What determines the minimum number of page frames that must be allocated to a running process in a virtual memory environment.

I found the the answer to the above question is instruction set architecture but couldn't understand reason behind it.

please explain.

EDIT : The question is on the following link http://www.geeksforgeeks.org/archives/4036 (see question 3), i'm not able to understand the logic behind the answer.

Malda answered 26/6, 2012 at 17:43 Comment(3)
This totally depends on what operating system you are talking about... there is no real answer to that question. The minimum I would say is enough size to store the memory footprint of the binary and some room for a stack. If the program uses the heap it would need some more. A page is typically 4096 bytes so just divide all that should be included and divide it by 4096 and you would get an approximation. Don't know what instruction set architecture has to do with that...Cloistered
on the following link geeksforgeeks.org/archives/4036 see the third question. i'm not able to understand the logic behind the answer.Malda
There is something seriously wrong with that question. He does not seem to talk about page frames at all. What I think it could be about is the number of bytes needed for each entry in the TLB or something like that... My suggestion is to forget about it.Cloistered
M
19

yes ISA does play a role.
Imagine this hypothetical condition if the ISA supports an instruction(like mov in x86) which can take an operand after 3 levels of indirection( recall x86's indirect addressing mode). Lets call this system A.
On another system you can have max of 2 levels of indirection call it B.

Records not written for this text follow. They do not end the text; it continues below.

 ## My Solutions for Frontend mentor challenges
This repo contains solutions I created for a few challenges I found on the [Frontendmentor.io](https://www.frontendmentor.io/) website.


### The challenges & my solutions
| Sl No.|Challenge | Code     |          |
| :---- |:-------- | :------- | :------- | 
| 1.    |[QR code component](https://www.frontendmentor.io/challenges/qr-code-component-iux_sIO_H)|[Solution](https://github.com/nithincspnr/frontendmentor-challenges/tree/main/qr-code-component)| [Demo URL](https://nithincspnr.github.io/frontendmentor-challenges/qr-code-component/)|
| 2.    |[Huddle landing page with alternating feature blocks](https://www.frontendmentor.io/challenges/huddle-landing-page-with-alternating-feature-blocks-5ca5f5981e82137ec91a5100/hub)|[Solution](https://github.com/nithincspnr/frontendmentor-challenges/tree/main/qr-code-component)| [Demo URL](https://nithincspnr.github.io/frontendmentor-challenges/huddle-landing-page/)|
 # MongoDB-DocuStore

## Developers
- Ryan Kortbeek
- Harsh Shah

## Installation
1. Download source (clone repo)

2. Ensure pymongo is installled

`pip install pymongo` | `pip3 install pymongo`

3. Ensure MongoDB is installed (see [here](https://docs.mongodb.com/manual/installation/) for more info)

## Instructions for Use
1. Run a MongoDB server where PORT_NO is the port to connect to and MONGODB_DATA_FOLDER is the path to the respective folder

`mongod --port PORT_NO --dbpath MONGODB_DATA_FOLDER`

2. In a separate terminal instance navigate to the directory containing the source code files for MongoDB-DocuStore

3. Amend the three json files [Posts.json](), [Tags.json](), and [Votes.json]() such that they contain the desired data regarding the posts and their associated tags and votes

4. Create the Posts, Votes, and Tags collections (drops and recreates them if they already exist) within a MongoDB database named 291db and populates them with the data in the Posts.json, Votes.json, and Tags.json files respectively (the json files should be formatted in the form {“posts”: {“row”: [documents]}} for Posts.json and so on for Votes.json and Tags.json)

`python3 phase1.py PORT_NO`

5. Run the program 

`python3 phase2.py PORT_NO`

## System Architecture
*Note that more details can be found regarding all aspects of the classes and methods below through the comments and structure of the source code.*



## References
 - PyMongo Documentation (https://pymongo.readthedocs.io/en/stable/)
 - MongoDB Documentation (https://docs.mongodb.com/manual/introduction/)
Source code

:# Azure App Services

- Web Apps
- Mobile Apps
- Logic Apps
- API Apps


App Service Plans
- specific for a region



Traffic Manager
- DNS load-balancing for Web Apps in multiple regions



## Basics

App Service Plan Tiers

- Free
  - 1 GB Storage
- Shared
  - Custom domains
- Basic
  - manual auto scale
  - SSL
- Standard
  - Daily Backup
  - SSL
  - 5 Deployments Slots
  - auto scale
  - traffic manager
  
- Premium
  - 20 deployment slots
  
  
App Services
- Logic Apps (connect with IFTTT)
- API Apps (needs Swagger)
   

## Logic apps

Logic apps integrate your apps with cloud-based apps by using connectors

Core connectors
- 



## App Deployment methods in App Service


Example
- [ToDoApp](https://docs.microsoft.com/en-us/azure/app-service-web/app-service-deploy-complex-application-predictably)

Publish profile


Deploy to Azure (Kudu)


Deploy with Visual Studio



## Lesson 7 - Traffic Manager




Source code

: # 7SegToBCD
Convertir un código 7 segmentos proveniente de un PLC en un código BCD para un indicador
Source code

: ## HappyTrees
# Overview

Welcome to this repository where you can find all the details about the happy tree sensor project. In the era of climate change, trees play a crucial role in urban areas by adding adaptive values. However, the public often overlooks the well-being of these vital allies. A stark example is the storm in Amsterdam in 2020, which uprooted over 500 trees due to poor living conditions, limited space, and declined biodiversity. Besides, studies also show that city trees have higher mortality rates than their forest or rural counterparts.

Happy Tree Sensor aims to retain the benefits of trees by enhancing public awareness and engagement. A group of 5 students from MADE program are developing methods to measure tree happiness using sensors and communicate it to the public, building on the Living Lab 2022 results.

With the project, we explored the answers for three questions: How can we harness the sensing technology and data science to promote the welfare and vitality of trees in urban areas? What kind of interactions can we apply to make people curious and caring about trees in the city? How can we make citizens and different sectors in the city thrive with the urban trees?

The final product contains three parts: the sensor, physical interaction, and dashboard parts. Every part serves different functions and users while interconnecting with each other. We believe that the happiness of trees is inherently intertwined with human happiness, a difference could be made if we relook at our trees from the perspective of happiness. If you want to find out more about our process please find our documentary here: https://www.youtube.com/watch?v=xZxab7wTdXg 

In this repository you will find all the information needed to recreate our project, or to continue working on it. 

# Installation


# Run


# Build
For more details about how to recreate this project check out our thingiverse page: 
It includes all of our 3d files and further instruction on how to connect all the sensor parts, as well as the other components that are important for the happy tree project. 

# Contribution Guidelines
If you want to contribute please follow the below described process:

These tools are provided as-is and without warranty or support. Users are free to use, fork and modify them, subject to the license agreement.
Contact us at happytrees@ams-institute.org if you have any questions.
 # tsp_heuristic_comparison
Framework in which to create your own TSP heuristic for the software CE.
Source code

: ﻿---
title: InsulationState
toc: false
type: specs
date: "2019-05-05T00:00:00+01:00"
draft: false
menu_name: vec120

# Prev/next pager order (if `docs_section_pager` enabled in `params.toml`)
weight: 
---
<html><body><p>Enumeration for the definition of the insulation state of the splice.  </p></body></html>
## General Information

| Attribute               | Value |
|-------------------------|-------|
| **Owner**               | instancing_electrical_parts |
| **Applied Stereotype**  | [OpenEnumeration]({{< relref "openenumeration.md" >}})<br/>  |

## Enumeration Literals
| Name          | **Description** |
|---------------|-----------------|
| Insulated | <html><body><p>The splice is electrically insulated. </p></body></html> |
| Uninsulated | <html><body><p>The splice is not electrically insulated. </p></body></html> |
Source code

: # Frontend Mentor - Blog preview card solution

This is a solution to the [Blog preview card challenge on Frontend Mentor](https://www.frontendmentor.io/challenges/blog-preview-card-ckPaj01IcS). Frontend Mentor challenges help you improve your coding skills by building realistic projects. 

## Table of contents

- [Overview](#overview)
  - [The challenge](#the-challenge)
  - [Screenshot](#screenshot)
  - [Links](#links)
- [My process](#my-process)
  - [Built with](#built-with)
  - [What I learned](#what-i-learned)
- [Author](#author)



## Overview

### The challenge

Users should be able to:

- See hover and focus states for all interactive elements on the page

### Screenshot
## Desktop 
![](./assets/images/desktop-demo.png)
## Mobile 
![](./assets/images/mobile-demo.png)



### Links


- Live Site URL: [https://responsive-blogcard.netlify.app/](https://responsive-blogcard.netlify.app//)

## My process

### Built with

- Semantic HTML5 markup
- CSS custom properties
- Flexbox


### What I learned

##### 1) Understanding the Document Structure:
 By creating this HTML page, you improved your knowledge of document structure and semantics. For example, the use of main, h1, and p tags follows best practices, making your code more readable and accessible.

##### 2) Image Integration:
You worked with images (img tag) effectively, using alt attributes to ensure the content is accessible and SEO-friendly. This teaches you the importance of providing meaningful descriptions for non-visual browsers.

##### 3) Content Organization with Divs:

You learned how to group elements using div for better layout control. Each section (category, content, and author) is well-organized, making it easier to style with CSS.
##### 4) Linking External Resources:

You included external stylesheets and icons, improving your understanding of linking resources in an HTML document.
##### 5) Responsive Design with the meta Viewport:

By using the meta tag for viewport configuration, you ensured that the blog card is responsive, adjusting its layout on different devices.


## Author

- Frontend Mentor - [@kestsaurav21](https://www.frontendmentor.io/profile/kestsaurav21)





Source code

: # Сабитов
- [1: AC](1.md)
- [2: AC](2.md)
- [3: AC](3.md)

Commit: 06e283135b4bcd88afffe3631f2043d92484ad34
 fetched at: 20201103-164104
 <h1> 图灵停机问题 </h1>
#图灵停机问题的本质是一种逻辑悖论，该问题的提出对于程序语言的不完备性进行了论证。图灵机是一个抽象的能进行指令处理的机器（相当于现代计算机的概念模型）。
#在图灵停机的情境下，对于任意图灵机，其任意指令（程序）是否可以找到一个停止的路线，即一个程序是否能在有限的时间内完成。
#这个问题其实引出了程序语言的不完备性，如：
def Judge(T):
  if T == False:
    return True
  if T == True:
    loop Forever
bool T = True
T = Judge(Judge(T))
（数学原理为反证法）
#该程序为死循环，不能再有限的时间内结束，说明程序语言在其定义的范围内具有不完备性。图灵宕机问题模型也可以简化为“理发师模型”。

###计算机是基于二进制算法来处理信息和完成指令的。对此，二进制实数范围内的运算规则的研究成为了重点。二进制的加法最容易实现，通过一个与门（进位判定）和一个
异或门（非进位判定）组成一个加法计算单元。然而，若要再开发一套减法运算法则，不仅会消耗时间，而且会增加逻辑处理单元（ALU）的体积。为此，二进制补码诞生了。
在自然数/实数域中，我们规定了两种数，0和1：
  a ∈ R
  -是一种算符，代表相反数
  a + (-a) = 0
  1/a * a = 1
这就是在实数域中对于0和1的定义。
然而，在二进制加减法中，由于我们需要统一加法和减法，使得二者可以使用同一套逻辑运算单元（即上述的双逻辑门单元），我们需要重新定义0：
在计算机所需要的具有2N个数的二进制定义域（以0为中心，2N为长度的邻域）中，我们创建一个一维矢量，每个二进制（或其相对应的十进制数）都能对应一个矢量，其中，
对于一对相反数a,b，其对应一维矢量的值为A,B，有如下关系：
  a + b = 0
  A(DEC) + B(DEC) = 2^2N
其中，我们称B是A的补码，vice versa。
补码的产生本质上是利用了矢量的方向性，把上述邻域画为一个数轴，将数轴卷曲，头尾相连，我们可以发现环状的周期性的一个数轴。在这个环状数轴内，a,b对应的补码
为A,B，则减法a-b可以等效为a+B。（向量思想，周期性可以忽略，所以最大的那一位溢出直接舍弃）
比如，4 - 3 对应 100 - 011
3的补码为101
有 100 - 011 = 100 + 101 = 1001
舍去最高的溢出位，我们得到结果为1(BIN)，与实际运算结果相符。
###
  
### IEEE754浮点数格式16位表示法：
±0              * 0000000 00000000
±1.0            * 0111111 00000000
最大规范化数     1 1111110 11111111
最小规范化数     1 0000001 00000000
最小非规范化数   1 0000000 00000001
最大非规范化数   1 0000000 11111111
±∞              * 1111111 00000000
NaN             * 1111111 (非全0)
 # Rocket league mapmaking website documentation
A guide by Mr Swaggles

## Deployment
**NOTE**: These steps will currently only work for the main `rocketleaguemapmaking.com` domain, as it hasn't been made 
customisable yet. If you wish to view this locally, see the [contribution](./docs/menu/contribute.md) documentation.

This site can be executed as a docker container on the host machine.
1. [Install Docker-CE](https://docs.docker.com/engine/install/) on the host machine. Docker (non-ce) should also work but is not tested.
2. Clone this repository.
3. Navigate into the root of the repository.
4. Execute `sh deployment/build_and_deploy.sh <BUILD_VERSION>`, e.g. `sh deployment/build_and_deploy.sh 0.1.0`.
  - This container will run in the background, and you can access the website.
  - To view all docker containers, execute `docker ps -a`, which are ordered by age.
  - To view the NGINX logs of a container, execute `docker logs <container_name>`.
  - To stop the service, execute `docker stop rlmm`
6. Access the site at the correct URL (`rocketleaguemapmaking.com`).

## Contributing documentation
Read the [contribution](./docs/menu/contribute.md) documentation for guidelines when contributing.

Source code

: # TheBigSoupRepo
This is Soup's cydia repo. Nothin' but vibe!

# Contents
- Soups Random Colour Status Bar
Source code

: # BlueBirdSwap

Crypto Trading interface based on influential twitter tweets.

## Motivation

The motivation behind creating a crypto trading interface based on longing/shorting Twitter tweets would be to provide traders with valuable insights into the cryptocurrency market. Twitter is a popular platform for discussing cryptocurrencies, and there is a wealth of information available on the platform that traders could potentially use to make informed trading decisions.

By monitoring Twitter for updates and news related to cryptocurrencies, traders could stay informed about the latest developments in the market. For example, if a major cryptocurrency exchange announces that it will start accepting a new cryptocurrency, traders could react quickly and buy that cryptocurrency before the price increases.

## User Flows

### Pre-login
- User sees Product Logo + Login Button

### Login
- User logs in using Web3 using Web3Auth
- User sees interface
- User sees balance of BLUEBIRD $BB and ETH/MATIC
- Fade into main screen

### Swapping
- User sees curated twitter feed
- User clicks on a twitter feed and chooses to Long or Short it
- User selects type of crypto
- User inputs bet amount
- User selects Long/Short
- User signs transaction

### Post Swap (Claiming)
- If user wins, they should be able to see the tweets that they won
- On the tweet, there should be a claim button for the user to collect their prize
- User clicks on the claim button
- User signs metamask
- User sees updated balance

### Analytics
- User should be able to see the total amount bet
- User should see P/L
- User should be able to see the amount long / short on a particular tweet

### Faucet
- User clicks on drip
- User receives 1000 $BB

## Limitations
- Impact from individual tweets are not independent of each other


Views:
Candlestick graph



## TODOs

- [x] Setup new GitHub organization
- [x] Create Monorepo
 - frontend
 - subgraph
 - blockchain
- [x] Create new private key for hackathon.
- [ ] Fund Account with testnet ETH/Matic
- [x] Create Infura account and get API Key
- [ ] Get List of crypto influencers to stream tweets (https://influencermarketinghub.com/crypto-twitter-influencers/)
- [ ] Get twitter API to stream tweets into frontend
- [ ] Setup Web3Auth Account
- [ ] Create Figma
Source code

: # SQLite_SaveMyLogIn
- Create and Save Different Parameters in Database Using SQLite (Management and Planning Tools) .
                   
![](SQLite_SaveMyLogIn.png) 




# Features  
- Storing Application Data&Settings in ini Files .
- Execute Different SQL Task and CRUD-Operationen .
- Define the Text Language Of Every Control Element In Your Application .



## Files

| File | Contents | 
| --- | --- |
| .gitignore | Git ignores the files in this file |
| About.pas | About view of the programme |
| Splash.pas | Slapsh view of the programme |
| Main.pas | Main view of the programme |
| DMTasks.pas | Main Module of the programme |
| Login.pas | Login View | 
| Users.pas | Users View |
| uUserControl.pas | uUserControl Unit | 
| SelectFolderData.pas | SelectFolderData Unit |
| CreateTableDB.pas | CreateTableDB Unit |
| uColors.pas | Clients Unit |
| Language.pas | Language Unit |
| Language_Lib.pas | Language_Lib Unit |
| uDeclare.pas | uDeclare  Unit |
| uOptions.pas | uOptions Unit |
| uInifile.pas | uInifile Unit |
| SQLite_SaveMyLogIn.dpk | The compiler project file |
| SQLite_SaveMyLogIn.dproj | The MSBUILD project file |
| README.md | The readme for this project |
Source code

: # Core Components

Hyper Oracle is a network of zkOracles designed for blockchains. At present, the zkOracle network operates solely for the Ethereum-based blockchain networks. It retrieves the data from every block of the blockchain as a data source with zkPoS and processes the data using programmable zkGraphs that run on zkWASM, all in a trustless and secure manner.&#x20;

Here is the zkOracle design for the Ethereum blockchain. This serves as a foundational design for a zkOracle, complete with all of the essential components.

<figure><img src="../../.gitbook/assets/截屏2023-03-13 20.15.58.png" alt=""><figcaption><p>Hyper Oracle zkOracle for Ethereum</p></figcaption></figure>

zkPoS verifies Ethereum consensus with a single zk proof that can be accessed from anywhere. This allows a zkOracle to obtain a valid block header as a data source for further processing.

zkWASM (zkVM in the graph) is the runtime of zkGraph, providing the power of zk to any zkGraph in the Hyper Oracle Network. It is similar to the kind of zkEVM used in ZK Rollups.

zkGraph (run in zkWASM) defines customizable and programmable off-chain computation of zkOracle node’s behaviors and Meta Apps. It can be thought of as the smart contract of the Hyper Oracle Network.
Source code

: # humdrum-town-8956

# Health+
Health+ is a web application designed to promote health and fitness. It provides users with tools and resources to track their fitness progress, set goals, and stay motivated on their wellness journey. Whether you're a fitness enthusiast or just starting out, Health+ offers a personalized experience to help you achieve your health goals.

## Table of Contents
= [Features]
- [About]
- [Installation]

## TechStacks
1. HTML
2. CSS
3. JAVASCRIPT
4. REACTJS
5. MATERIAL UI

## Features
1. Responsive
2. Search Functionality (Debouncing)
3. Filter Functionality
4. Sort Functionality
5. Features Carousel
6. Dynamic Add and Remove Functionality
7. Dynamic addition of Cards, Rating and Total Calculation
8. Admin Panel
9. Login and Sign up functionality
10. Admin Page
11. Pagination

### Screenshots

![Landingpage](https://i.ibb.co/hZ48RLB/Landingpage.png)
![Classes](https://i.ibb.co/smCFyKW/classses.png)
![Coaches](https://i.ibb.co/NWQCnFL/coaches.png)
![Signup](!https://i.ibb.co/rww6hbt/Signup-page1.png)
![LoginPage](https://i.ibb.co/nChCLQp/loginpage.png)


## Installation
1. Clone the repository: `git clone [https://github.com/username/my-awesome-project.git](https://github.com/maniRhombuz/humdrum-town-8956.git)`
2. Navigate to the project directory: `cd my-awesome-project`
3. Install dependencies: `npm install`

On A and B if we give 4 as the minimum number of frames see what happens. B runs fine not A here's the reason:
when an instruction which has 3 level of indirection in its operand is loaded into the cpu for execution, remember we only have 4 frames for this process,assume this scenario
frame 1 will be for the instruction itself.
frame 2 will be for the 1st level of indirection the operand is in another page
frame 3 will be for the 2nd level of indirection maybe this was not in the address range of previously allocated frame.
frame 4 the same happens with the next level of indirection.
Now recall pipeline , only after the operand fetch is done we can go to the next execution stage, but we don't have the final operand we only have the address of where it in the frame 4 , now you get a page fault, so you remove one of the previously allocated frame to process and restart the instruction which caused the fault , but again the same thing happens. The system B doesn't have this problem.

As far as i recall this is the way ISA plays a role in deciding minimum number of frames for a process. Refer galvin i think the book covers this in virtual memory section.
But this is in theory , I don't know how the process is in a real system like linux.

Cheers :)

Edit:- As given in the link you pointed the instruction may cross page boundary

Manicure answered 27/6, 2012 at 21:23 Comment(0)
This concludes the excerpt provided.